Se la lingua di cui ci serviamo quotidianamente opera in maniera retorica, cioè tale da costruire “figure” a nostro uso e consumo, il cui valore conoscitivo è sempre parziale e prospettico, ciò è dovuto, secondo Nietzsche, a una “matrice” di natura morale e politica che, di fatto, vanifica la tesi di un soggetto-origine. Dato che questo presunto soggetto conosce se stesso solo “retrospettivamente”, nel momento in cui esamina le proprie azioni e l'immagine che la società gli rimanda, l'autocoscienza può dirsi un'esperienza interamente “retorica”

perché sempre mediata dai “prodotti” finzionali che l'io stesso produce dietro un impulso

proveniente dal mondo sociale. Tali prodotti finzionali, per Butler, non sono altro che le categorie che designano le identità socialmente intelligibili e le separano dalle identità impossibili.

84 «L'uso del termine “hinzugedichtet” (“aggiunto per invenzione poetica”), come anche il contesto, indicano che l'azione è qui concepita in stretto rapporto con gli atti linguistici della scrittura, della lettura e

dell'interpretazione»: P. DE MAN, op. cit., p. 137.
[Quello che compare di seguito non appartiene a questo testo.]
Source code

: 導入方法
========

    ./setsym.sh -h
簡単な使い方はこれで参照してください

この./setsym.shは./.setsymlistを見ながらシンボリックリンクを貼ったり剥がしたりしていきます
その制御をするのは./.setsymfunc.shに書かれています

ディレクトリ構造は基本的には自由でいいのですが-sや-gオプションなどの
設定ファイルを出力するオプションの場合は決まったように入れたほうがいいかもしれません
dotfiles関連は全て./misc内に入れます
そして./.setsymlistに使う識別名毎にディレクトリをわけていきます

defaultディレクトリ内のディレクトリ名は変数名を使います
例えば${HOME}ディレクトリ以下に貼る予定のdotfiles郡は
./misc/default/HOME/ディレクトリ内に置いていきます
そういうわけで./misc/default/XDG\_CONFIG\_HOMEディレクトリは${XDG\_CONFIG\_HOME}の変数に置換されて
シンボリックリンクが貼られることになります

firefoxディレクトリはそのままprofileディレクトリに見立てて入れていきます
85 La stessa relazione causale, il fondamento di ogni gnoseologia, scienza e sapere filosofico, non sarebbe, secondo Nietzsche, estranea ai medesimi “moti affettivi” che animano la superstizione: «il volgo, in fondo, duplica il fare; allorché vede il fulmine mandare un barbaglio, questo è un far-fare: pone lo stesso evento prima come causa, e poi ancora una volta come effetto di essa. I naturalisti non agiscono in modo migliore quando dicono: “La forza muove, la forza cagiona” e simili – la nostra intera scienza, a onta di tutta la sua freddezza, della sua estraneità a moti affettivi, sta ancora sotto la seduzione della lingua e non si è sbarazzata di questi falsi infanti supposti [Wechselbälge], i “soggetti” (l'atomo è, per esempio, un siffatto infante supposto, così come la kantiana “cosa in sé”)»: F. NIETZSCHE, Genealogia della morale, cit., p. 244. Il

termine Wechselbalg, il “bambino scambiato” nella culla dagli elfi o dal Diavolo, secondo le credenze popolari medievali, compare in questo passo proprio a dimostrazione della vicinanza sussistente, secondo Nietzsche, tra conoscenza scientifica e superstizione.